The Soviets abruptly dropped two big disarmament blockbusters this past week. One was Mikhail Gorbachev's announcement at the United Nations that the Soviet Union is reducing its forces in East Europe. The other was ending most jamming of two Western propaganda stations, Radio Free Europe and Radio Liberty.
The end of jamming in all but Czechoslovakia and Bulgaria came as an unexpected bold stroke. The Soviets have never taken kindly to Radio Free Europe and Radio Liberty, although they ended jamming of the Voice of America last year.The action could lower the pitch of the war of words that has poisoned the air between East and West since the end of World War II - if we reciprocate by de-escalating the tone of our broadcasts.
Commentary on our official broadcasts through Voice of America, including a new offshoot aimed at irritating Cuba, Radio Marti, has grown more aggressive in the Reagan years. So have Radio Free Europe and Radio Liberty, although technically they are not tied to official American policy.
-RADIO FREE EUROPE beams to what we used to call the captive nations of Eastern Europe in 21 languages, essentially as 21 stations, while Radio Liberty aims at the Soviet Union in a dozen languages.

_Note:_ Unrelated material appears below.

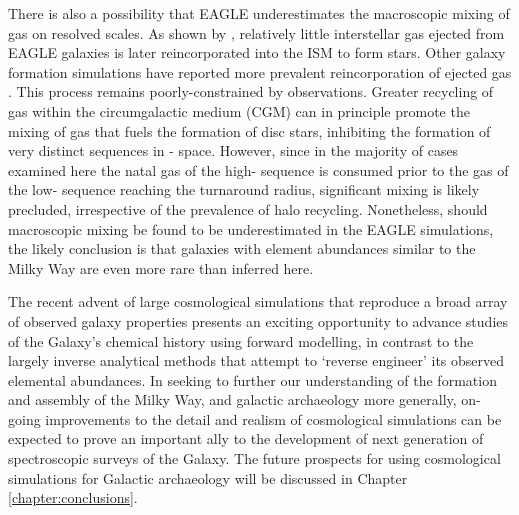 There is also a possibility that EAGLE underestimates the macroscopic mixing of gas on resolved scales. As shown by \citet{2016arXiv160406803C}, relatively little interstellar gas ejected from EAGLE galaxies is later reincorporated into the ISM to form stars. Other galaxy formation simulations have reported more prevalent reincorporation of ejected gas \citep[see, e.g.][]{2017MNRAS.470.4698A}. This process remains poorly-constrained by observations. Greater recycling of gas within the circumgalactic medium (CGM) can in principle promote the mixing of gas that fuels the formation of disc stars, inhibiting the formation of very distinct sequences in \afe{}-\feh{} space. However, since in the majority of cases examined here the natal gas of the high-\afe{} sequence is consumed prior to the gas of the low-\afe{} sequence reaching the turnaround radius, significant mixing is likely precluded, irrespective of the prevalence of halo recycling. Nonetheless, should macroscopic mixing be found to be underestimated in the EAGLE simulations, the likely conclusion is that galaxies with element abundances similar to the Milky Way are even more rare than inferred here.

The recent advent of large cosmological simulations that reproduce a broad array of observed galaxy properties presents an exciting opportunity to advance studies of the Galaxy's chemical history using forward modelling, in contrast to the largely inverse analytical methods that attempt to `reverse engineer' its observed elemental abundances. In seeking to further our understanding of the formation and assembly of the Milky Way, and galactic archaeology more generally, on-going improvements to the detail and realism of cosmological simulations can be expected to prove an important ally to the development of next generation of spectroscopic surveys of the Galaxy. The future prospects for using cosmological simulations for Galactic archaeology will be discussed in Chapter \ref{chapter:conclusions}.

Radio Free Europe and Radio Liberty began as instruments of the Cold War in 1949, a year after the communist coup in Czechoslovakia and a period of anti-Red hysteria in the United States. In that year, all of Eastern Europe could properly be called part of the rigid Soviet hegemony.
The two stations were to be surrogate radio, that is, providing the kind of information about the country and the rest of the world those peoples would enjoy if they were free. In the early days, the broadcasts went further, however, urging resistance to communist rule and aiming unabashedly to prepare those people for liberation.
The stations were staffed, then as now, by emigres from Eastern European countries and had headquarters in Munich. But their level of militancy has moved up and down since the 1950s.
In 1956, Radio Free Europe broadcasts suggested to the Hungarians that if they revolted against their Soviet occupiers the West would come to their aid or, as Secretary of State John Foster Dulles put it: "The Hungarian people should not doubt that they have a sincere friend in the United States." The Hungarians had learned of the Polish liberalizations and the Khrushchev de-Stalinization movement through Radio Free Europe. They had set up their own clandestine stations whose signals were picked up and magnified and retransmitted by Radio Free Europe.
When the United States stood by helplessly as the Russian tanks put down the revolution and its leaders were slaughtered, Radio Free Europe lost credibility.
So also did Radio Free Europe/Radio Liberty lose face when in 1967 it was revealed that rather than being funded by public donations, as they publicly advertised, they were covertly supported by the CIA. Congress then ended CIA support and since then has openly funded them through a semi-autonomous public board.
Radio Free Europe/Radio Liberty are forbidden by the 1967 law from inciting revolt or supporting violent actions. During the congressional debate on that law, some congressmen argued that Radio Free Europe/Radio Liberty ought to be dismantled because the programs merely worsened the Cold War without getting much in return.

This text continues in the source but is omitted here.